*** Dataset records ***

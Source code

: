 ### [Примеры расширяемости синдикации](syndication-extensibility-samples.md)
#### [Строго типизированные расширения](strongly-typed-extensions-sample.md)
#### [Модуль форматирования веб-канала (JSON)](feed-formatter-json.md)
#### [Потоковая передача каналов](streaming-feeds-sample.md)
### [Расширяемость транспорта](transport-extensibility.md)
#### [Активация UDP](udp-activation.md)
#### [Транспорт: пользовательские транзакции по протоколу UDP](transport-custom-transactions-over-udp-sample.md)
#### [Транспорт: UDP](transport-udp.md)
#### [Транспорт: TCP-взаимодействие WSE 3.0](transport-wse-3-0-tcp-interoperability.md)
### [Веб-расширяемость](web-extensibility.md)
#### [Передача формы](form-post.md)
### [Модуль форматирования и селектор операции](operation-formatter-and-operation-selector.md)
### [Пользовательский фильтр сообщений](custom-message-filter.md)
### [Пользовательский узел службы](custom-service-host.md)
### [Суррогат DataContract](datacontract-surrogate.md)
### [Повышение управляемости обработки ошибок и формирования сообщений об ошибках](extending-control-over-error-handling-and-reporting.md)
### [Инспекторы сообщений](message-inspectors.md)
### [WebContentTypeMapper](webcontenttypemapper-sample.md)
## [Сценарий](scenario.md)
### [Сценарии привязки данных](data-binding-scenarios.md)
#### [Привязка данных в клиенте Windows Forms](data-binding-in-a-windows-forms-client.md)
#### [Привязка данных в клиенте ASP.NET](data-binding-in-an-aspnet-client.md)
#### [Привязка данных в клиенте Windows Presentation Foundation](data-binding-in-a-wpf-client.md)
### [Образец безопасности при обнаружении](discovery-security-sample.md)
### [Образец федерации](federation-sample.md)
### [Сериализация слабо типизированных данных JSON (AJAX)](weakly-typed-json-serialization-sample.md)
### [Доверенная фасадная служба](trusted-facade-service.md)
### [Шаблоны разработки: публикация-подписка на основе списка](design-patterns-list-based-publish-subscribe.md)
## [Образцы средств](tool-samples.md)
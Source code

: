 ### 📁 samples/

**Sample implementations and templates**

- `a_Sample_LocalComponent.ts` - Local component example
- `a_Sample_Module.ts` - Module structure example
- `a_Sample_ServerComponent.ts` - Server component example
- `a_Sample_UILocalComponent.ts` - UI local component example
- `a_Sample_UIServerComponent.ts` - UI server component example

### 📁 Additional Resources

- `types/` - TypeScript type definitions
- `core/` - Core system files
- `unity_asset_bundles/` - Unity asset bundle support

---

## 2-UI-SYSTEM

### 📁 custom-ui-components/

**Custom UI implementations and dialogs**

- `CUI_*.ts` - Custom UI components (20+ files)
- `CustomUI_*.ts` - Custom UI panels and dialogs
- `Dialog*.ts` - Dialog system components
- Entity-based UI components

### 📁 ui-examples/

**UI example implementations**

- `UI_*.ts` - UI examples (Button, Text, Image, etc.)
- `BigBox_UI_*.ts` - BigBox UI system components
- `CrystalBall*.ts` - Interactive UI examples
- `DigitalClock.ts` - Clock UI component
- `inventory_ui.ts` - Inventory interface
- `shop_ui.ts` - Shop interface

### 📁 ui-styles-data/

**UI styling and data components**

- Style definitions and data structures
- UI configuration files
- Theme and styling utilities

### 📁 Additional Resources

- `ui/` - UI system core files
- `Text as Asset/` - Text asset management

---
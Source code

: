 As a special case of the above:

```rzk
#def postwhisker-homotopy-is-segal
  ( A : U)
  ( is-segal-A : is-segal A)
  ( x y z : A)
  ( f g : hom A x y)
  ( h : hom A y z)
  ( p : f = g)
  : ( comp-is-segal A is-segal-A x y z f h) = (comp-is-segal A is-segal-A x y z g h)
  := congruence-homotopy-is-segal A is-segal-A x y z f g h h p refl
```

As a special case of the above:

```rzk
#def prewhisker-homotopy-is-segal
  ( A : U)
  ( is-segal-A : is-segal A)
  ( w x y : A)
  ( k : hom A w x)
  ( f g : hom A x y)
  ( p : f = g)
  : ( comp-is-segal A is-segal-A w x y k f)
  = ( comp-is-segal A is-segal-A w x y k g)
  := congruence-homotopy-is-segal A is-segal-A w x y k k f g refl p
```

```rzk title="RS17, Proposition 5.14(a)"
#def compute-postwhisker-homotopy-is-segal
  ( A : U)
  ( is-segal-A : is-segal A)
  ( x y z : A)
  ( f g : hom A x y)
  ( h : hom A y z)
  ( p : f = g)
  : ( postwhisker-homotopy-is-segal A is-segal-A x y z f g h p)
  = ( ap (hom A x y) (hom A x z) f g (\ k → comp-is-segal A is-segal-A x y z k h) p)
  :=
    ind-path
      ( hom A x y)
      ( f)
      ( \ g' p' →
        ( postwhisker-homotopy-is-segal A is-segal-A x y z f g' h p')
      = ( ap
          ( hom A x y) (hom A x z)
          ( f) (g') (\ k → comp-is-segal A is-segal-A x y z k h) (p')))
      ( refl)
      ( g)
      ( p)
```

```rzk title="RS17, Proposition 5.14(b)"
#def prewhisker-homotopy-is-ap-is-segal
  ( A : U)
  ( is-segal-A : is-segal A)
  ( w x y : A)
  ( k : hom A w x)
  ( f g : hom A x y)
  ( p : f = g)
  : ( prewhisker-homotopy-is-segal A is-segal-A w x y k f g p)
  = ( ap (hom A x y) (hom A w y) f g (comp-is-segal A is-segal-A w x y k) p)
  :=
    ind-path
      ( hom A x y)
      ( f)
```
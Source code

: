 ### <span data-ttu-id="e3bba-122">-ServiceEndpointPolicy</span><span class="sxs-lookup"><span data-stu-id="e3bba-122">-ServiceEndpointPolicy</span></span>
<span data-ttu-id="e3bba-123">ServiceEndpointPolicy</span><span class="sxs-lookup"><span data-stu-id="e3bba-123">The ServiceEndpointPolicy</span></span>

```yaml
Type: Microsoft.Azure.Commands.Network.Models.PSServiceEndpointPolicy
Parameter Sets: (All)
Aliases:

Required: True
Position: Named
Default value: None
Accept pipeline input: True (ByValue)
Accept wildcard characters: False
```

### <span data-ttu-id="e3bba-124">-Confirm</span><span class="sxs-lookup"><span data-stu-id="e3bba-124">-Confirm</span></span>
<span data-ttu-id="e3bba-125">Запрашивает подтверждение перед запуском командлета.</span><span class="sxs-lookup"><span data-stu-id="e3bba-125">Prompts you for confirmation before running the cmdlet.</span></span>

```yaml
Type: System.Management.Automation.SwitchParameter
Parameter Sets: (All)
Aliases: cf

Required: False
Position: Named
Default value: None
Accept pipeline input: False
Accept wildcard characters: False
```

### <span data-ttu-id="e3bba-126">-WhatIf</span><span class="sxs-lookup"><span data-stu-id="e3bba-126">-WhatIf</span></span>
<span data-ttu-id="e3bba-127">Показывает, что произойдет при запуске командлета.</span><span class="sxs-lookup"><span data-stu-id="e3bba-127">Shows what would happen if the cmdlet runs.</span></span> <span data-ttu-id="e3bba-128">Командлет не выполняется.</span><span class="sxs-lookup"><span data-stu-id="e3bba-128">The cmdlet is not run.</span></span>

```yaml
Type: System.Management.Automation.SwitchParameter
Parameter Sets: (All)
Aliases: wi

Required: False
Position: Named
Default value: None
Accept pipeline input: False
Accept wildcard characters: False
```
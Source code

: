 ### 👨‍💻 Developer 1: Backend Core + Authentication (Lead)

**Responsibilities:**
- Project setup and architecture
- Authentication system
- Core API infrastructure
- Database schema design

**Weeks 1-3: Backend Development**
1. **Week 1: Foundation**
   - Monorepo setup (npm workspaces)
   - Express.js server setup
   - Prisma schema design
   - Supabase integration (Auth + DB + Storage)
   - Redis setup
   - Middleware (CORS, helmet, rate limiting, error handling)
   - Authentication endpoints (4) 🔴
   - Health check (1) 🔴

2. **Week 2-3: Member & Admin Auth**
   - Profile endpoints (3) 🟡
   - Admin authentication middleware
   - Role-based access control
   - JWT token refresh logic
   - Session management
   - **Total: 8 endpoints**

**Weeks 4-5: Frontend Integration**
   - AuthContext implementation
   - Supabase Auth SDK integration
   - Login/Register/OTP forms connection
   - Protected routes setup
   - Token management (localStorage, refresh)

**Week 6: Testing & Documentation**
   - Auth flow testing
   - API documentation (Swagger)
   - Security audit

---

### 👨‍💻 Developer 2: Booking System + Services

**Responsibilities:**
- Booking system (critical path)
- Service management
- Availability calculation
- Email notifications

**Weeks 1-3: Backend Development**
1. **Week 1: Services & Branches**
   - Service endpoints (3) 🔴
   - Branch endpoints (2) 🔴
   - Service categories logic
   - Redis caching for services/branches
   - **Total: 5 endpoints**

*** End of Dataset records ***

● Required work
What you return must be the lines above that run from the line with "в клиенте ASP.NET](data-binding-in-an-aspnet-client.md)" to the line with "### [Образец федерации](federation-sample.md)", inclusive, each copied exactly.

● Reply
#### [Привязка данных в клиенте ASP.NET](data-binding-in-an-aspnet-client.md)
#### [Привязка данных в клиенте Windows Presentation Foundation](data-binding-in-a-wpf-client.md)
### [Образец безопасности при обнаружении](discovery-security-sample.md)
### [Образец федерации](federation-sample.md)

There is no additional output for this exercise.